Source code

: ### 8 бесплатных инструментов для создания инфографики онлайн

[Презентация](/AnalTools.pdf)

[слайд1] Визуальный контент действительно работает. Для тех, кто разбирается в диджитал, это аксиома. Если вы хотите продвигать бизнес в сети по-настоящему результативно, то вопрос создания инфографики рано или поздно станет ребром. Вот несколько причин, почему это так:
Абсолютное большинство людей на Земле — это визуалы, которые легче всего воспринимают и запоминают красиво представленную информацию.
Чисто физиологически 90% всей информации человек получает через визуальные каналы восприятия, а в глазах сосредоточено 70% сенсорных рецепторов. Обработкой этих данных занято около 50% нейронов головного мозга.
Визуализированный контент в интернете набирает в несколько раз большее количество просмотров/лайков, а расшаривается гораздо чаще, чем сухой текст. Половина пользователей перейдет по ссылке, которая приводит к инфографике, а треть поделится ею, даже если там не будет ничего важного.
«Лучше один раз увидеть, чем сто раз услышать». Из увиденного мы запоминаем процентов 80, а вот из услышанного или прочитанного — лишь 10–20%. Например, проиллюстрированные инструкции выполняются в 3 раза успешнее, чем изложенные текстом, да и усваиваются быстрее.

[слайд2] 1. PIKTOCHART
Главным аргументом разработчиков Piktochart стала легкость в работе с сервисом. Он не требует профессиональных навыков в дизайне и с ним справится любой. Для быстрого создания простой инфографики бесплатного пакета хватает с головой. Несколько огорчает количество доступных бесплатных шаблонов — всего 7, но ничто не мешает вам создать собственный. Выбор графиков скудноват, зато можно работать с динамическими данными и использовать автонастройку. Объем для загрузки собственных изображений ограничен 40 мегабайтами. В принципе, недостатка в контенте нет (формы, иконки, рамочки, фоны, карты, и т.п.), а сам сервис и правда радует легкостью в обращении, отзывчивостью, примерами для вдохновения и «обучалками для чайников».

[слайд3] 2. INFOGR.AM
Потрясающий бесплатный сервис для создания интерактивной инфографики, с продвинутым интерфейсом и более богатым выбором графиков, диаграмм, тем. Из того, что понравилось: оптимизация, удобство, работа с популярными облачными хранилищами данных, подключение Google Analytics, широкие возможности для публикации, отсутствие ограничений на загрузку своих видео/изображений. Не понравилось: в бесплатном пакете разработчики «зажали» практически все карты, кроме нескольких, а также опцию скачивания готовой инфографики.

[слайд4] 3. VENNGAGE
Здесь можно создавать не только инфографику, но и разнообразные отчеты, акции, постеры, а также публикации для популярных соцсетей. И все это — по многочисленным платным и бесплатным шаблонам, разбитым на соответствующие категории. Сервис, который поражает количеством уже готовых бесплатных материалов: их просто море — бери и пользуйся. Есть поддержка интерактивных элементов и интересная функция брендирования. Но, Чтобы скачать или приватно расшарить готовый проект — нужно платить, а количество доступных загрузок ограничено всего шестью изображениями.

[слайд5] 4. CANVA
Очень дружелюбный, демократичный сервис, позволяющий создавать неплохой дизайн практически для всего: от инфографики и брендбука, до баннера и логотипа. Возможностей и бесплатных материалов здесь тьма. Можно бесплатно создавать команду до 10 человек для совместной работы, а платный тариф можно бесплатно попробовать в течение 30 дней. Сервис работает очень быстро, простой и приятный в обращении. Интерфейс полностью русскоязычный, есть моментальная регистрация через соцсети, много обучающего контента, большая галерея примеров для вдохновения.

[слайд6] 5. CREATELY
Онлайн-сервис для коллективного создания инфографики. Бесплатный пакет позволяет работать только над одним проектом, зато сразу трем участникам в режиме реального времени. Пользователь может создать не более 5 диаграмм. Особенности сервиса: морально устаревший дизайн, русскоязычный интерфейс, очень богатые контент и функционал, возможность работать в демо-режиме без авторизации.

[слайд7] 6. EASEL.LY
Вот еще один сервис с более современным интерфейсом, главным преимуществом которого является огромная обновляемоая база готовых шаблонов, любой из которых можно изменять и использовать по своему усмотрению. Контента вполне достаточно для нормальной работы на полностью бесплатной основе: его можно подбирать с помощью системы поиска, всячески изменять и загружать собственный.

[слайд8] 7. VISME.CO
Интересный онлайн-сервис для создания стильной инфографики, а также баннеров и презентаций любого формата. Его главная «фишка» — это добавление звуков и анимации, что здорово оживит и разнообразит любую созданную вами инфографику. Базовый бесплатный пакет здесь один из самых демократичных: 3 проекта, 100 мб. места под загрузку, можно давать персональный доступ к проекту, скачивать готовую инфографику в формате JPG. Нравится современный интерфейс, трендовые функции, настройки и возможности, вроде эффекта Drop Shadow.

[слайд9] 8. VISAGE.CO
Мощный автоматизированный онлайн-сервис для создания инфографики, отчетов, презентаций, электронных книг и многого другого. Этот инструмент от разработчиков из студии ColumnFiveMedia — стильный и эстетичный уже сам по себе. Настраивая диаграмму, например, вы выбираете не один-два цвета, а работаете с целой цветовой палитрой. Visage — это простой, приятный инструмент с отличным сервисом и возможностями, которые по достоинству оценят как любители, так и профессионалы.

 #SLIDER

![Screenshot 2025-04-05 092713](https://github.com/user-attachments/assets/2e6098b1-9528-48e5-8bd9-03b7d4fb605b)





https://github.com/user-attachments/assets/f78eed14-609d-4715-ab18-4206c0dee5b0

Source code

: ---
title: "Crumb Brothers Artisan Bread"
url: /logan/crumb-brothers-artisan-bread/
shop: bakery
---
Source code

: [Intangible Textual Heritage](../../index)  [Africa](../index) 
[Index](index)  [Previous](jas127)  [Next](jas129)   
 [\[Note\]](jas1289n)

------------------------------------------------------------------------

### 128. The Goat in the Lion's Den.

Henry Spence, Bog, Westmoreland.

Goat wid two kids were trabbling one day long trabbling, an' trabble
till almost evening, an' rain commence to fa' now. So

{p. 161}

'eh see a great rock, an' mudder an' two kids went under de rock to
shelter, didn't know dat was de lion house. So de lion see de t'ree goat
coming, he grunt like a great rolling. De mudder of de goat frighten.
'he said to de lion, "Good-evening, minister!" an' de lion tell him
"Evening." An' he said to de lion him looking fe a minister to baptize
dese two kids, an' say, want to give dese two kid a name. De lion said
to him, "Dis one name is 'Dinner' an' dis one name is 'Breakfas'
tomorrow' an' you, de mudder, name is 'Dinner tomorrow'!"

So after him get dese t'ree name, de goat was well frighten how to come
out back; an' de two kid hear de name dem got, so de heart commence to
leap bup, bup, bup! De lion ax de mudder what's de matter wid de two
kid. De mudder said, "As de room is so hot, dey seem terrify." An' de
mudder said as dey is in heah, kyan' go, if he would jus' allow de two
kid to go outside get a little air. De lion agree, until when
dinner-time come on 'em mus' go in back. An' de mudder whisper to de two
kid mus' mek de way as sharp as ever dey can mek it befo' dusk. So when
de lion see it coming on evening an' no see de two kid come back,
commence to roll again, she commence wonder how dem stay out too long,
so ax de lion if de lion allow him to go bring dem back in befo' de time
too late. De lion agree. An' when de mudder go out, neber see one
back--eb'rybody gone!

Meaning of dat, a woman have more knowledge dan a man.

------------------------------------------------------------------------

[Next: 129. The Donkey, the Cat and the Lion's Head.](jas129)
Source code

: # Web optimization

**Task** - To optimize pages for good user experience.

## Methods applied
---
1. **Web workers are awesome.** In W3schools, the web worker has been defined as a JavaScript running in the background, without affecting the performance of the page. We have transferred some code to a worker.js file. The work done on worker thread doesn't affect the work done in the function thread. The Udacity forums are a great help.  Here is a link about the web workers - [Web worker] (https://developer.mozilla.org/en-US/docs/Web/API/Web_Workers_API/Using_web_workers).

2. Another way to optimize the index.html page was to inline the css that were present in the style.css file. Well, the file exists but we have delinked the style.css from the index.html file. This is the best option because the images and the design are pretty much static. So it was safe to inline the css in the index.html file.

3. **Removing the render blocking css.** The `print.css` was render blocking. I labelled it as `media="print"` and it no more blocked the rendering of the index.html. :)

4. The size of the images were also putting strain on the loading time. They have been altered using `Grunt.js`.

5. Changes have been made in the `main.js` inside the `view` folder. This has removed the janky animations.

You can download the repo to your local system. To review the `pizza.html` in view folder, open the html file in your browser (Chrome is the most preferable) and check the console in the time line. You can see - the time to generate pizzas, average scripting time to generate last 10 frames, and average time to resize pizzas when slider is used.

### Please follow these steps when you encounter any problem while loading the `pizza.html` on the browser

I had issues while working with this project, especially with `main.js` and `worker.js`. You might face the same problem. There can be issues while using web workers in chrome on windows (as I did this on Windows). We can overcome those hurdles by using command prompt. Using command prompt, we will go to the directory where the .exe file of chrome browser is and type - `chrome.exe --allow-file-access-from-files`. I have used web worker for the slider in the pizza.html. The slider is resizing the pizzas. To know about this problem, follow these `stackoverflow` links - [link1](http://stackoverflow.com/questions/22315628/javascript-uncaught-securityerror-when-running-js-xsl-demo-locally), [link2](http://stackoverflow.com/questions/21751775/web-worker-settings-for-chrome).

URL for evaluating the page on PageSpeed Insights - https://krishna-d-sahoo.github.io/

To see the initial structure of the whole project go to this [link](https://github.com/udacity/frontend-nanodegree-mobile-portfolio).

========================================================================

ASSIGNED TASK:
Please transcribe only the lines in the records above running from the line that has "### 128. The Goat in the Lion's Den." through the line that has "shelter, didn't know", both included, exactly as they appear.

TASK RESPONSE:
### 128. The Goat in the Lion's Den.

Henry Spence, Bog, Westmoreland.

Goat wid two kids were trabbling one day long trabbling, an' trabble
till almost evening, an' rain commence to fa' now. So

{p. 161}

'eh see a great rock, an' mudder an' two kids went under de rock to
shelter, didn't know dat was de lion house. So de lion see de t'ree goat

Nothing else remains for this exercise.